# How Do You Backup Your Files?



## Cool Ice Dude55 (Jan 7, 2014)

i was wondering how you backup your computer and phone files? Do you recommend any good software? I'm looking to start being proper meticulous with backing up my files, because right now I'm not....which is dangerous and terrible I know...

I'm not going to be using any Google products. I don't trust Google...


----------



## either/or (Apr 27, 2020)

I use this. It's a cloud backup thing. It's less than $10 a month. Not sure if you can use it in the UK though. It's convenient because it automatically backups everything for you in the background when your PC is on. If you modify a file, it automatically updates it and of course automatically saves any new files. I never have to manually back anything up.

https://www.carbonite.com/

For my phone I use iCloud. It's like $1 a month.


----------



## Catechumen (Aug 21, 2018)

*PC*

First of all, store all your PC personal data files on a *separate physical drive* , i.e not on your operating system drive (normally your C: drive) because if your hard drive fails or Windows gets corrupted you may well lose all your data as happened to me some years back.
I never trust Micros**te Windows now to recover a disk or operating system!
Get an *external usb hard drive* as well to back your critical stuff and keep it in another location in case of theft, or fire. Minimum size 1TB - quick to fill up these days.

Write stuff to CD's / DVD's well for extra backup.

*OPERATING SYSTEM BACKUP*
So you've recently got your shiny new laptop, and spent a good few weeks installing all your expensive software and hours fiddling about with the settings so it looks just as you want it. You've spent time and money downloading all the updates and addons so it all works lovely! Sounds too good to be true - it is! You do a Windows update - sorry you are _forced_ to do a windows update

and then you restart your computer and what's this blue screen of death? What do you mean I have to reinstall Windows...?

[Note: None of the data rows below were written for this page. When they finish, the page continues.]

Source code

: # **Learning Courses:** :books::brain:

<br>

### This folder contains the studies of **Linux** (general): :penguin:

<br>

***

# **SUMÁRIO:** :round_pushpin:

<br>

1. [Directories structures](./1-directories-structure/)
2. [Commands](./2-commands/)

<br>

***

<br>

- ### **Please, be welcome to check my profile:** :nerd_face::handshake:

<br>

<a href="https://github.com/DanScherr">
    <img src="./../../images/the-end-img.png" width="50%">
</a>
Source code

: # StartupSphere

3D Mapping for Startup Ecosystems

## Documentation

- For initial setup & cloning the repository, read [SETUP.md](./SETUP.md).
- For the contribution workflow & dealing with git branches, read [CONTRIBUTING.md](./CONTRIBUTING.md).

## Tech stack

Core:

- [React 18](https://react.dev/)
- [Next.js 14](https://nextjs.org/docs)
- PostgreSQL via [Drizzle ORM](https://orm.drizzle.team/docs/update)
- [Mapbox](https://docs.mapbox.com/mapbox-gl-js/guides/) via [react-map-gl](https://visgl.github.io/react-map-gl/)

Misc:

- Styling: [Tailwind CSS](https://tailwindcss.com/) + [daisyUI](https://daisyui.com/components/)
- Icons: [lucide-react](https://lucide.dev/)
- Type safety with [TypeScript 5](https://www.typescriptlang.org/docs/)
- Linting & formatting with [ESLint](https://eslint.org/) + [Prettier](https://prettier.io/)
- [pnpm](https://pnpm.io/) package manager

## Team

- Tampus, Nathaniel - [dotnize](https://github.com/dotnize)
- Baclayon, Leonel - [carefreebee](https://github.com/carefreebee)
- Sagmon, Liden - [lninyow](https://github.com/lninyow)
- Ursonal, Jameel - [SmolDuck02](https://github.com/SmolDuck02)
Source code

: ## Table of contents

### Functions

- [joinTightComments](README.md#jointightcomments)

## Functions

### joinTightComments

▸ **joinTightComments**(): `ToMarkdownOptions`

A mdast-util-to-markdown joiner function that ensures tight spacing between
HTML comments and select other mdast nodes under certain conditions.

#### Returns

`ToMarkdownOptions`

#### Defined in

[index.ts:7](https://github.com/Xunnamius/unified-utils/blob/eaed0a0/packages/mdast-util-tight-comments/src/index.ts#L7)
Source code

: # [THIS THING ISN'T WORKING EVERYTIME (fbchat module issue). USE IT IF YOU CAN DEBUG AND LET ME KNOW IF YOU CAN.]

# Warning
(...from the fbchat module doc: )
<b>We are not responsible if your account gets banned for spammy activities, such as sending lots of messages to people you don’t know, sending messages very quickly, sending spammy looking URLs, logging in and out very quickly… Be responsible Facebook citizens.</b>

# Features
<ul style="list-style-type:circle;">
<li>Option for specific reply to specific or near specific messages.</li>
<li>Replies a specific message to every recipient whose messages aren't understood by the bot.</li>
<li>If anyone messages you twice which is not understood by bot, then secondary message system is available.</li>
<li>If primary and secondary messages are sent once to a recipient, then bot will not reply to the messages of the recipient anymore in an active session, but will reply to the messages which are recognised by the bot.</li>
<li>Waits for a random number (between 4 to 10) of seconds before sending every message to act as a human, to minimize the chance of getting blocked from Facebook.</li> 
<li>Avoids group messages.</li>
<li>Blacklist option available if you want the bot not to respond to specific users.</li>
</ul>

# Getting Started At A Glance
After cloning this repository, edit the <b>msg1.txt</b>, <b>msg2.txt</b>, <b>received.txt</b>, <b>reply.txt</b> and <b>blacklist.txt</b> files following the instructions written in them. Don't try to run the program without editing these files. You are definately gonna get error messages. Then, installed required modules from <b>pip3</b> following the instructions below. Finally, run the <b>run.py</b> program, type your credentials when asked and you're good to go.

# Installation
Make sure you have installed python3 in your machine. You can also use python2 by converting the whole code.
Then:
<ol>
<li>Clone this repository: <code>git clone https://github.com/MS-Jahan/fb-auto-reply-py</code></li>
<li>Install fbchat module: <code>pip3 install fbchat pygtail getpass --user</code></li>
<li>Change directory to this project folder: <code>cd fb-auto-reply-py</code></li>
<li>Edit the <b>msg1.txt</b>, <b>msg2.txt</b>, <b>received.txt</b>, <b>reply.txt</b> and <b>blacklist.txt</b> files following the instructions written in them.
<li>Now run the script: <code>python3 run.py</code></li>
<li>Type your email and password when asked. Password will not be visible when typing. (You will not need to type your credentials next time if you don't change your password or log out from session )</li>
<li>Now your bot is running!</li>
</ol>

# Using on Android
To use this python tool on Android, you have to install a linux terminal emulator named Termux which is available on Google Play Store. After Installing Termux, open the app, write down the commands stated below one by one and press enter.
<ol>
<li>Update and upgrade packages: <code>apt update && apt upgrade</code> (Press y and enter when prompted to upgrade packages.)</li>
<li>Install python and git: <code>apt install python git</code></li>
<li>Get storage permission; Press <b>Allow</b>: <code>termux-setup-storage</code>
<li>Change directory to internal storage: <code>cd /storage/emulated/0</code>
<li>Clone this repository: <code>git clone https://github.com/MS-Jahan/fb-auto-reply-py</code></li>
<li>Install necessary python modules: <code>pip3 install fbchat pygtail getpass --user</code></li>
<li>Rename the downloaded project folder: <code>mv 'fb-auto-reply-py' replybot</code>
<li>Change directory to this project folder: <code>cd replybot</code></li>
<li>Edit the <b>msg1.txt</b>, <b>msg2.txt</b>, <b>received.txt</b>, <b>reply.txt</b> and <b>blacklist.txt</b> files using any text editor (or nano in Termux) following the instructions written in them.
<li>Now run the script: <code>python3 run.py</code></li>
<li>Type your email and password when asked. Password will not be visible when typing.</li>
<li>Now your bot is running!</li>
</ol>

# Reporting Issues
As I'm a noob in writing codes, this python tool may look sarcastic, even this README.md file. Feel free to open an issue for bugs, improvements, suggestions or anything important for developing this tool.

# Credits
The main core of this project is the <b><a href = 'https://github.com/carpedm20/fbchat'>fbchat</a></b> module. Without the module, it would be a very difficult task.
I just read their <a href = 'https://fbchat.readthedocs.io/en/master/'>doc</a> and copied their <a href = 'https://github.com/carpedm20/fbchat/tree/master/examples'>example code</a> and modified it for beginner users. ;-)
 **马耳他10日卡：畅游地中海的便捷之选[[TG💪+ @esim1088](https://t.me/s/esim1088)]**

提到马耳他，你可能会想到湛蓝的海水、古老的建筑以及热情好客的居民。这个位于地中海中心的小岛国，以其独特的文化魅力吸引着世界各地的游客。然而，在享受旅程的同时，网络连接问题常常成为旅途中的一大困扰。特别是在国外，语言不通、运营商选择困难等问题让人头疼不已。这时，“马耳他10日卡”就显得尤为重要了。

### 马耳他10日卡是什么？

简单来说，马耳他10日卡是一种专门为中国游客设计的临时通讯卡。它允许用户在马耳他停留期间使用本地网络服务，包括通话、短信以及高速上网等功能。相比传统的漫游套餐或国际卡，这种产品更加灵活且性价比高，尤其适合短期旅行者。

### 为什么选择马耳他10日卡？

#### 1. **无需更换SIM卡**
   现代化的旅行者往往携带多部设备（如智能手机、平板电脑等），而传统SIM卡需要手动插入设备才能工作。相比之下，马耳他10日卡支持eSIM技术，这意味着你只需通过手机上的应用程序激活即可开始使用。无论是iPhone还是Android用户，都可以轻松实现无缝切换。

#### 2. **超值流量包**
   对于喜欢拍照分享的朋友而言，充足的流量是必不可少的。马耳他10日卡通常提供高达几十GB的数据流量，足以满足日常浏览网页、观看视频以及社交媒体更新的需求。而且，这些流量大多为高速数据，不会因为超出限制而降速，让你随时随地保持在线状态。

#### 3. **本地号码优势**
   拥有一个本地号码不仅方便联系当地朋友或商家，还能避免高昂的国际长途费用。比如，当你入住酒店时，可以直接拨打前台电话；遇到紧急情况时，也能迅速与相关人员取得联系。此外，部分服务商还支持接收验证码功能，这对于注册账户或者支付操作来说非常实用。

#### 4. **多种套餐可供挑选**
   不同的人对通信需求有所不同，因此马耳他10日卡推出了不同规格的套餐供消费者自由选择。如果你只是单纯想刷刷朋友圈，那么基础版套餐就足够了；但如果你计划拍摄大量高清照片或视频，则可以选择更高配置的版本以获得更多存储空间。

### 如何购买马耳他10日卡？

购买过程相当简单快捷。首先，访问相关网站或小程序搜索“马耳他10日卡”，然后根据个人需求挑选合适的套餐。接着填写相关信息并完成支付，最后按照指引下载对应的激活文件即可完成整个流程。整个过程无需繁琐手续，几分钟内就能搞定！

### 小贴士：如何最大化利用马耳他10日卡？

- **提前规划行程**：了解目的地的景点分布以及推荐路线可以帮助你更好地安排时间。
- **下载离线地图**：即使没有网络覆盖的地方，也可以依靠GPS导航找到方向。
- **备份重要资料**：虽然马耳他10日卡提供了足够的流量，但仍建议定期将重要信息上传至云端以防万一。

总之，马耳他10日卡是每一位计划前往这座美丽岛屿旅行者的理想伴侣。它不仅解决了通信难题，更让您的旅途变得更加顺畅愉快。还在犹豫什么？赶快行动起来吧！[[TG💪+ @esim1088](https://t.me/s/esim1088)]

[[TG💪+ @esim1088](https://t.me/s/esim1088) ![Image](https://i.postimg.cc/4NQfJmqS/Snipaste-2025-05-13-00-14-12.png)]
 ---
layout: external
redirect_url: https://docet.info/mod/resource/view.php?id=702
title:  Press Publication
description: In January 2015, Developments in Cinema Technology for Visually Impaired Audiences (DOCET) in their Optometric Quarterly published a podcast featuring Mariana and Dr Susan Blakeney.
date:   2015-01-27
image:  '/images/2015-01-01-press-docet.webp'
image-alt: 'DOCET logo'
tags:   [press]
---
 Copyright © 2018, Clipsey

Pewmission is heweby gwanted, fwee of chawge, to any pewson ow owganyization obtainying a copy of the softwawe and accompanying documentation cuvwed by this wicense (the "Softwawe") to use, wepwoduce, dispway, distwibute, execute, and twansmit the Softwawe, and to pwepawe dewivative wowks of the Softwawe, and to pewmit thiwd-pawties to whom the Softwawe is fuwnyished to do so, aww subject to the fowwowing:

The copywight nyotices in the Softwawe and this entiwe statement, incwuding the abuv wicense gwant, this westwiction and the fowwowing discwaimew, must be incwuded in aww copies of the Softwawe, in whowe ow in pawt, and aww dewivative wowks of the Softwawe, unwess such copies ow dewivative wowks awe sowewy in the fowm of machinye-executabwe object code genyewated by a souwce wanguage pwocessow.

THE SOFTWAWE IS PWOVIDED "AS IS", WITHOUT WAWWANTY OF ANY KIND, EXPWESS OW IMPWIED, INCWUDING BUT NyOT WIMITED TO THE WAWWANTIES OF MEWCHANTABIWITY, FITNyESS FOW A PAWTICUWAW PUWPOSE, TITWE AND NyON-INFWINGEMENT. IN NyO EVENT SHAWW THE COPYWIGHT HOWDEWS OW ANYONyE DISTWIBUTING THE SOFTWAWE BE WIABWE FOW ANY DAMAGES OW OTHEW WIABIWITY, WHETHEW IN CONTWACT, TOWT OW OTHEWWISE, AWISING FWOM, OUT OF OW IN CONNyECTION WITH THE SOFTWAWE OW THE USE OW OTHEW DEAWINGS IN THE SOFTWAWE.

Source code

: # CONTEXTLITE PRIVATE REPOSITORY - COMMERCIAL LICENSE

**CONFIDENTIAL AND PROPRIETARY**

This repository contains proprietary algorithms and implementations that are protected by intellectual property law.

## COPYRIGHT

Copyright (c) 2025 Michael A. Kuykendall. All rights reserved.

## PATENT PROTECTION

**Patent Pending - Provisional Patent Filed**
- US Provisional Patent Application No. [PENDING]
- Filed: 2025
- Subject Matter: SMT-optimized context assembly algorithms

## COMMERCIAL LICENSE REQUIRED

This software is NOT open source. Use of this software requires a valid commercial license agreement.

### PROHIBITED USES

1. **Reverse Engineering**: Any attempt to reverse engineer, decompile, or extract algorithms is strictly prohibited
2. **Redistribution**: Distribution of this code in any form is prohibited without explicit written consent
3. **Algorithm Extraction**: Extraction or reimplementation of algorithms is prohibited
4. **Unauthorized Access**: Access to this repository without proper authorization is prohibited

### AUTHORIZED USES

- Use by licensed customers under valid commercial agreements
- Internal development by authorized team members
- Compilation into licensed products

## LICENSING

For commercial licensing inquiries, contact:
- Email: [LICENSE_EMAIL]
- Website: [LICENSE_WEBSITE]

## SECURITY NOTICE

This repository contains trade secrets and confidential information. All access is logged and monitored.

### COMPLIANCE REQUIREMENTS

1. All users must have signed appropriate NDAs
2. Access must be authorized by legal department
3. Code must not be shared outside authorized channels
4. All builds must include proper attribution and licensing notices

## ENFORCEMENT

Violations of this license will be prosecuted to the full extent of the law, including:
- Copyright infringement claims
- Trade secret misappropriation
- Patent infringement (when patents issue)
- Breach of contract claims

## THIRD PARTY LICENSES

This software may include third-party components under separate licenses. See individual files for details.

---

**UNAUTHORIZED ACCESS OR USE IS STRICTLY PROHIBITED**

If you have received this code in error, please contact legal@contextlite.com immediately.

Consider doing an *image backup* of your operating system at least once a year - using e.g

software like _*Macrium Reflect*_ who have a free basic version which I can testify works
https://www.macrium.com/
Make sure you know how to use it as well

*Smartphone / CONTACTS*

It's a nightmare managing all the data we are expected to deal with - Contacts , email , passwords , change of address, bookmarks, SMS , agencies, shopping, calender, finance...

One app I use that is freeware and works between PC and Android or Sony-Ericsson phones is *MyPhoneExplorer*
from
https://www.fjsoft.at/en/downloads.php

*MyPhoneExplorer 1.8.15 released*
2020-08-31









It's can be a bit fiddly to install but you can sync data between Android and Windows and/ or export contacts as vcards including photos.

*CLOUD BACKUP*
Haven't done this yet - there is *no absolute security on the Cloud or web* as far as I am concerned, but hey, we are being forced to upload our personal data anyway by Big Brother gov. When companies say 'oh don't worry your data is secure with us we have measures in place - it's all complete Bulls**t! :frown2:
Look at how many companies and even Governments have been hacked!
Microsh*te / Apple / Android - they all have backdoors built-in anyway.
Just ask Jeff Bezos if his photos were secure or those celebs who had their iphone photos hacked! :serious:
Email / cloud accounts can get deleted if not used every so often - I lost a lot of data when onetel folded.

*PASSWORDS / LOGIN*
Don't use the same password for everything - you need a kind of system you can remember for each website - by the way why is S.A.S so fuc*ing difficult to register with? the password is more demanding than google!

*HARDCOPY / PAPER BACKUP*

I have some data on Filofax from the good old days! 0

I wouldn't rely on _Biometric / fingerprint security_ either - changing a Smartphone can find you locked out of your Bank / Credit account!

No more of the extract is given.